EXERCISE AIM — The lines to find are those in the entries that hold the word "Remove"; copy every one of them.

Records from a collection

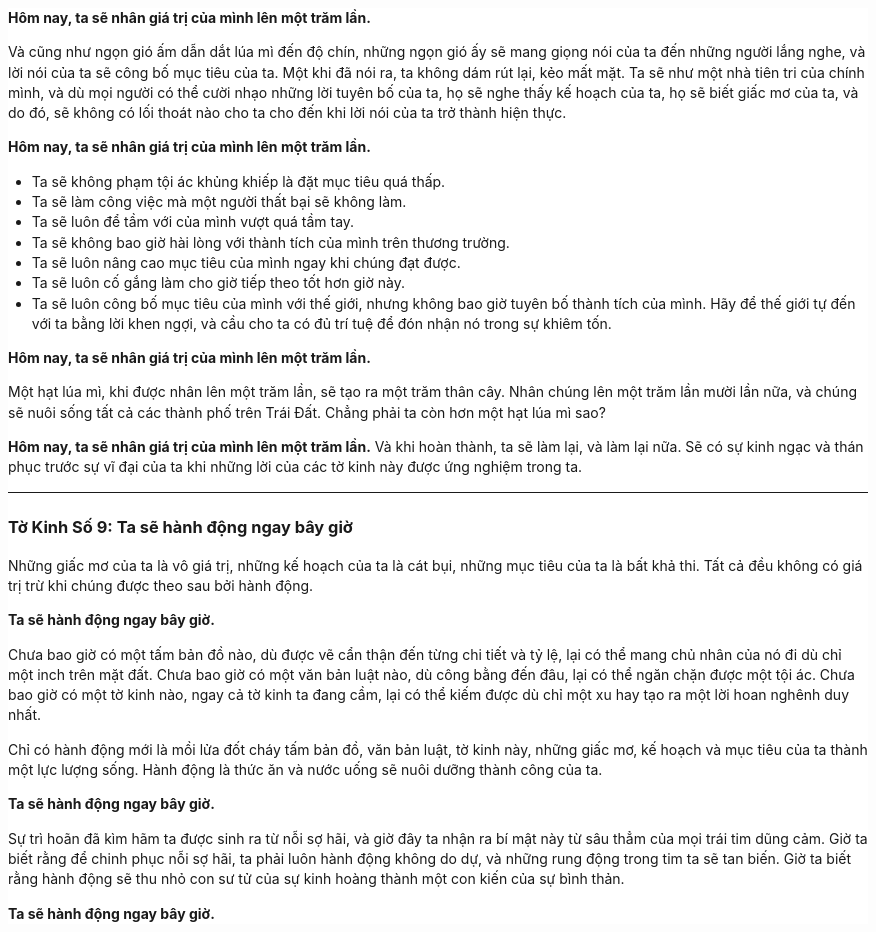 **Hôm nay, ta sẽ nhân giá trị của mình lên một trăm lần.**

Và cũng như ngọn gió ấm dẫn dắt lúa mì đến độ chín, những ngọn gió ấy sẽ mang giọng nói của ta đến những người lắng nghe, và lời nói của ta sẽ công bố mục tiêu của ta. Một khi đã nói ra, ta không dám rút lại, kẻo mất mặt. Ta sẽ như một nhà tiên tri của chính mình, và dù mọi người có thể cười nhạo những lời tuyên bố của ta, họ sẽ nghe thấy kế hoạch của ta, họ sẽ biết giấc mơ của ta, và do đó, sẽ không có lối thoát nào cho ta cho đến khi lời nói của ta trở thành hiện thực.

**Hôm nay, ta sẽ nhân giá trị của mình lên một trăm lần.**

- Ta sẽ không phạm tội ác khủng khiếp là đặt mục tiêu quá thấp.
- Ta sẽ làm công việc mà một người thất bại sẽ không làm.
- Ta sẽ luôn để tầm với của mình vượt quá tầm tay.
- Ta sẽ không bao giờ hài lòng với thành tích của mình trên thương trường.
- Ta sẽ luôn nâng cao mục tiêu của mình ngay khi chúng đạt được.
- Ta sẽ luôn cố gắng làm cho giờ tiếp theo tốt hơn giờ này.
- Ta sẽ luôn công bố mục tiêu của mình với thế giới, nhưng không bao giờ tuyên bố thành tích của mình. Hãy để thế giới tự đến với ta bằng lời khen ngợi, và cầu cho ta có đủ trí tuệ để đón nhận nó trong sự khiêm tốn.

**Hôm nay, ta sẽ nhân giá trị của mình lên một trăm lần.**

Một hạt lúa mì, khi được nhân lên một trăm lần, sẽ tạo ra một trăm thân cây. Nhân chúng lên một trăm lần mười lần nữa, và chúng sẽ nuôi sống tất cả các thành phố trên Trái Đất. Chẳng phải ta còn hơn một hạt lúa mì sao?

**Hôm nay, ta sẽ nhân giá trị của mình lên một trăm lần.** Và khi hoàn thành, ta sẽ làm lại, và làm lại nữa. Sẽ có sự kinh ngạc và thán phục trước sự vĩ đại của ta khi những lời của các tờ kinh này được ứng nghiệm trong ta.

---

### **Tờ Kinh Số 9: Ta sẽ hành động ngay bây giờ**

Những giấc mơ của ta là vô giá trị, những kế hoạch của ta là cát bụi, những mục tiêu của ta là bất khả thi. Tất cả đều không có giá trị trừ khi chúng được theo sau bởi hành động.

**Ta sẽ hành động ngay bây giờ.**

Chưa bao giờ có một tấm bản đồ nào, dù được vẽ cẩn thận đến từng chi tiết và tỷ lệ, lại có thể mang chủ nhân của nó đi dù chỉ một inch trên mặt đất. Chưa bao giờ có một văn bản luật nào, dù công bằng đến đâu, lại có thể ngăn chặn được một tội ác. Chưa bao giờ có một tờ kinh nào, ngay cả tờ kinh ta đang cầm, lại có thể kiếm được dù chỉ một xu hay tạo ra một lời hoan nghênh duy nhất.

Chỉ có hành động mới là mồi lửa đốt cháy tấm bản đồ, văn bản luật, tờ kinh này, những giấc mơ, kế hoạch và mục tiêu của ta thành một lực lượng sống. Hành động là thức ăn và nước uống sẽ nuôi dưỡng thành công của ta.

**Ta sẽ hành động ngay bây giờ.**

Sự trì hoãn đã kìm hãm ta được sinh ra từ nỗi sợ hãi, và giờ đây ta nhận ra bí mật này từ sâu thẳm của mọi trái tim dũng cảm. Giờ ta biết rằng để chinh phục nỗi sợ hãi, ta phải luôn hành động không do dự, và những rung động trong tim ta sẽ tan biến. Giờ ta biết rằng hành động sẽ thu nhỏ con sư tử của sự kinh hoàng thành một con kiến của sự bình thản.

**Ta sẽ hành động ngay bây giờ.**
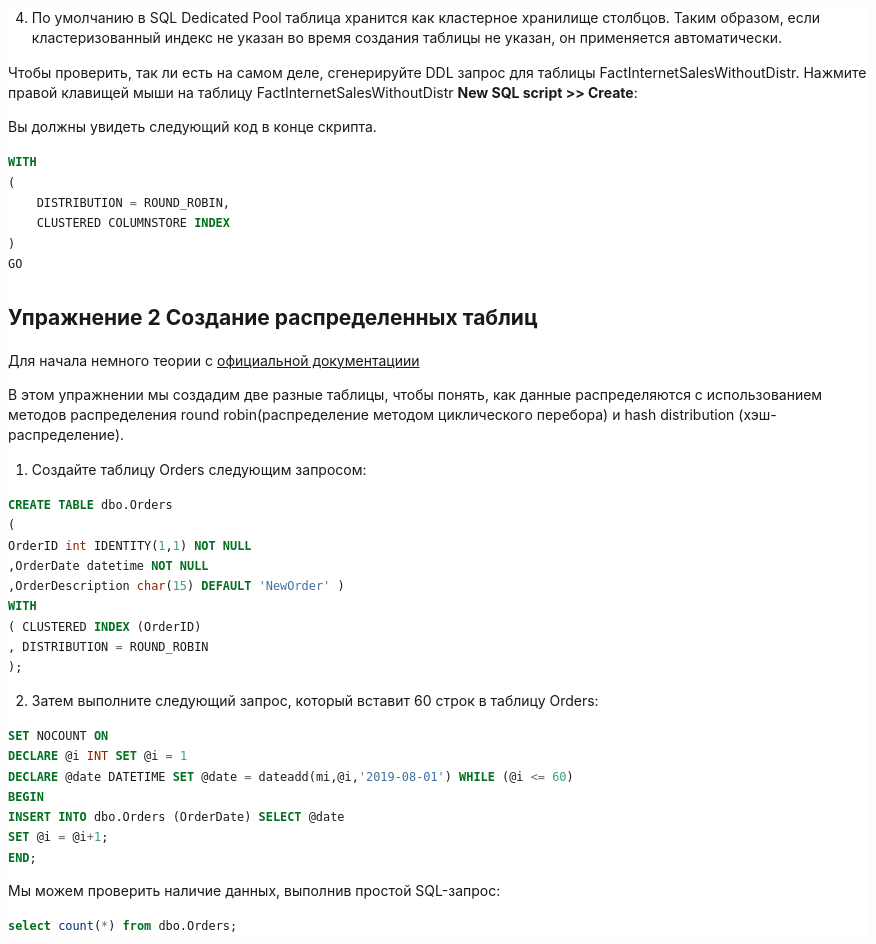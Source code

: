 4.	По умолчанию в SQL Dedicated Pool таблица хранится как кластерное хранилище столбцов. Таким образом, если кластеризованный индекс не указан во время создания таблицы не указан, он применяется автоматически. 

Чтобы проверить, так ли есть на самом деле, сгенерируйте DDL запрос для таблицы FactInternetSalesWithoutDistr. Нажмите правой клавищей мыши на таблицу FactInternetSalesWithoutDistr **New SQL script >> Create**:

Вы должны увидеть следующий код в конце скрипта.

```sql
WITH
(
    DISTRIBUTION = ROUND_ROBIN,
    CLUSTERED COLUMNSTORE INDEX
)
GO
```

## Упражнение 2 Создание распределенных таблиц

Для начала немного теории с [официальной документациии]( https://docs.microsoft.com/ru-ru/azure/synapse-analytics/sql-data-warehouse/sql-data-warehouse-tables-distribute)

В этом упражнении мы создадим две разные таблицы, чтобы понять, как данные распределяются с использованием методов распределения round robin(распределение методом циклического перебора) и hash distribution (хэш-распределение).

1. Создайте таблицу Orders следующим запросом:

```sql
CREATE TABLE dbo.Orders
(
OrderID int IDENTITY(1,1) NOT NULL
,OrderDate datetime NOT NULL
,OrderDescription char(15) DEFAULT 'NewOrder' )
WITH
( CLUSTERED INDEX (OrderID)
, DISTRIBUTION = ROUND_ROBIN
);
```

2. Затем выполните следующий запрос, который вставит 60 строк в таблицу Orders:

```sql
SET NOCOUNT ON
DECLARE @i INT SET @i = 1
DECLARE @date DATETIME SET @date = dateadd(mi,@i,'2019-08-01') WHILE (@i <= 60)
BEGIN
INSERT INTO dbo.Orders (OrderDate) SELECT @date
SET @i = @i+1;
END;
```

Мы можем проверить наличие данных, выполнив простой SQL-запрос:

```sql 
select count(*) from dbo.Orders;
```
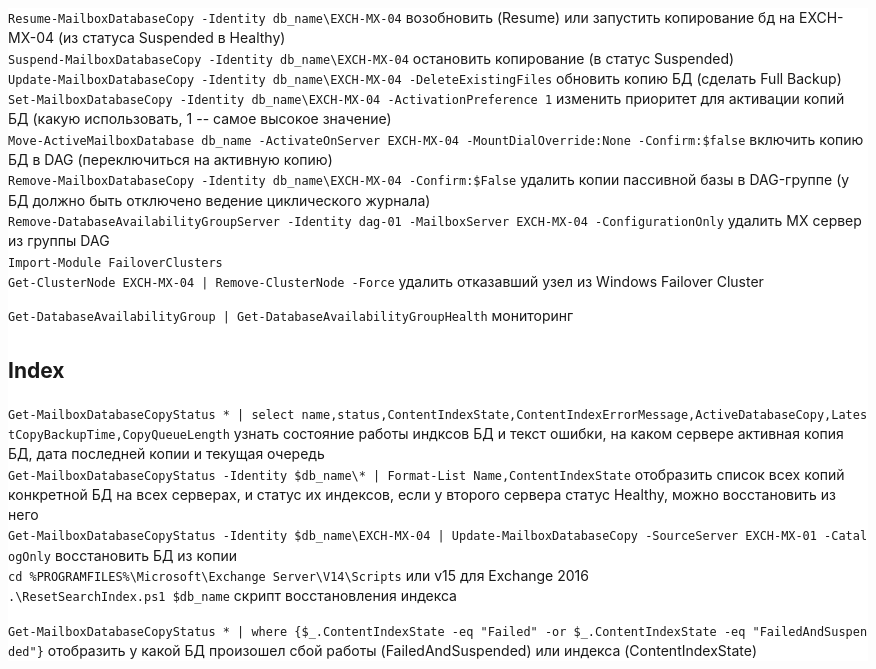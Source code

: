 `Resume-MailboxDatabaseCopy -Identity db_name\EXCH-MX-04` возобновить
(Resume) или запустить копирование бд на EXCH-MX-04 (из статуса
Suspended в Healthy)\
`Suspend-MailboxDatabaseCopy -Identity db_name\EXCH-MX-04` остановить
копирование (в статус Suspended)\
`Update-MailboxDatabaseCopy -Identity db_name\EXCH-MX-04 -DeleteExistingFiles`
обновить копию БД (сделать Full Backup)\
`Set-MailboxDatabaseCopy -Identity db_name\EXCH-MX-04 -ActivationPreference 1`
изменить приоритет для активации копий БД (какую использовать, 1 --
самое высокое значение)\
`Move-ActiveMailboxDatabase db_name -ActivateOnServer EXCH-MX-04 -MountDialOverride:None -Confirm:$false`
включить копию БД в DAG (переключиться на активную копию)\
`Remove-MailboxDatabaseCopy -Identity db_name\EXCH-MX-04 -Confirm:$False`
удалить копии пассивной базы в DAG-группе (у БД должно быть отключено
ведение циклического журнала)\
`Remove-DatabaseAvailabilityGroupServer -Identity dag-01 -MailboxServer EXCH-MX-04 -ConfigurationOnly`
удалить MX сервер из группы DAG\
`Import-Module FailoverClusters`\
`Get-ClusterNode EXCH-MX-04 | Remove-ClusterNode -Force` удалить
отказавший узел из Windows Failover Cluster

`Get-DatabaseAvailabilityGroup | Get-DatabaseAvailabilityGroupHealth`
мониторинг

## Index

`Get-MailboxDatabaseCopyStatus * | select name,status,ContentIndexState,ContentIndexErrorMessage,ActiveDatabaseCopy,LatestCopyBackupTime,CopyQueueLength`
узнать состояние работы индксов БД и текст ошибки, на каком сервере
активная копия БД, дата последней копии и текущая очередь\
`Get-MailboxDatabaseCopyStatus -Identity $db_name\* | Format-List Name,ContentIndexState`
отобразить список всех копий конкретной БД на всех серверах, и статус их
индексов, если у второго сервера статус Healthy, можно восстановить из
него\
`Get-MailboxDatabaseCopyStatus -Identity $db_name\EXCH-MX-04 | Update-MailboxDatabaseCopy -SourceServer EXCH-MX-01 -CatalogOnly`
восстановить БД из копии\
`cd %PROGRAMFILES%\Microsoft\Exchange Server\V14\Scripts` или v15 для
Exchange 2016\
`.\ResetSearchIndex.ps1 $db_name` скрипт восстановления индекса

`Get-MailboxDatabaseCopyStatus * | where {$_.ContentIndexState -eq "Failed" -or $_.ContentIndexState -eq "FailedAndSuspended"}`
отобразить у какой БД произошел сбой работы (FailedAndSuspended) или
индекса (ContentIndexState)
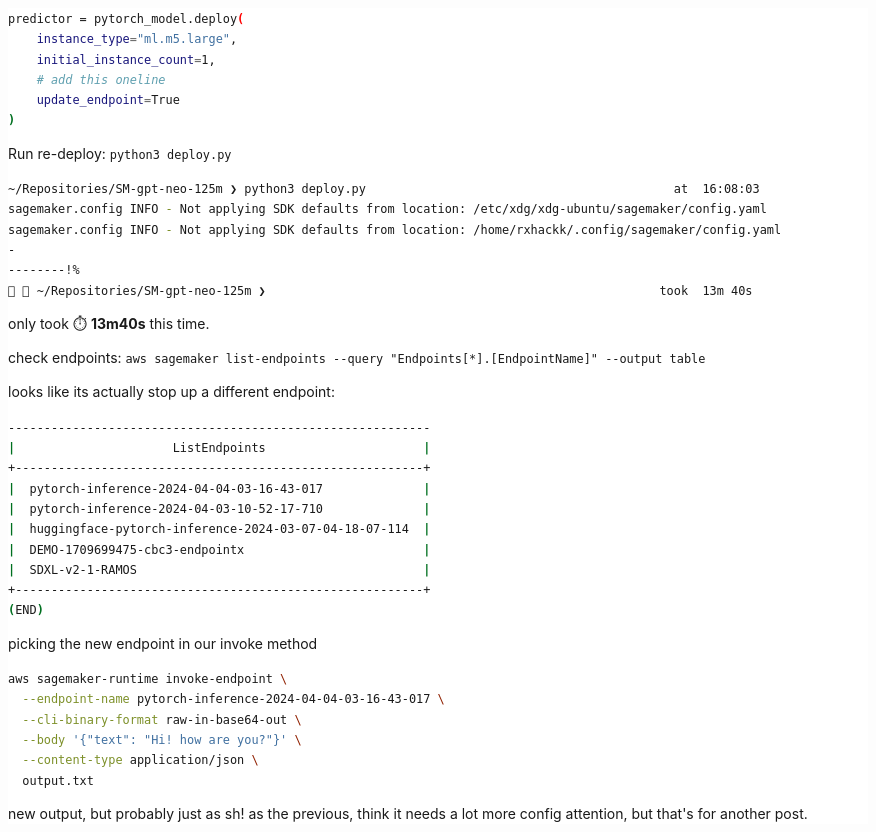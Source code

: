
 ```bash
predictor = pytorch_model.deploy(
    instance_type="ml.m5.large",
    initial_instance_count=1,
    # add this oneline
    update_endpoint=True
)
```

Run re-deploy: `python3 deploy.py`

```bash
~/Repositories/SM-gpt-neo-125m ❯ python3 deploy.py                                           at  16:08:03
sagemaker.config INFO - Not applying SDK defaults from location: /etc/xdg/xdg-ubuntu/sagemaker/config.yaml
sagemaker.config INFO - Not applying SDK defaults from location: /home/rxhackk/.config/sagemaker/config.yaml
-
--------!%
  ~/Repositories/SM-gpt-neo-125m ❯                                                       took  13m 40s
```

only took ⏱️ **13m40s** this time.

check endpoints: `aws sagemaker list-endpoints --query "Endpoints[*].[EndpointName]" --output table`

looks like its actually stop up a different endpoint:

```bash
-----------------------------------------------------------
|                      ListEndpoints                      |
+---------------------------------------------------------+
|  pytorch-inference-2024-04-04-03-16-43-017              |
|  pytorch-inference-2024-04-03-10-52-17-710              |
|  huggingface-pytorch-inference-2024-03-07-04-18-07-114  |
|  DEMO-1709699475-cbc3-endpointx                         |
|  SDXL-v2-1-RAMOS                                        |
+---------------------------------------------------------+
(END)
```

picking the new endpoint in our invoke method

```bash
aws sagemaker-runtime invoke-endpoint \
  --endpoint-name pytorch-inference-2024-04-04-03-16-43-017 \
  --cli-binary-format raw-in-base64-out \
  --body '{"text": "Hi! how are you?"}' \
  --content-type application/json \
  output.txt
```

new output, but probably just as sh! as the previous, think it needs a lot more config attention, but that's for another post.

THE COMPLETED TASK —
`Remove-MailboxDatabaseCopy -Identity db_name\EXCH-MX-04 -Confirm:$False`
`Remove-DatabaseAvailabilityGroupServer -Identity dag-01 -MailboxServer EXCH-MX-04 -ConfigurationOnly`
`Get-ClusterNode EXCH-MX-04 | Remove-ClusterNode -Force` удалить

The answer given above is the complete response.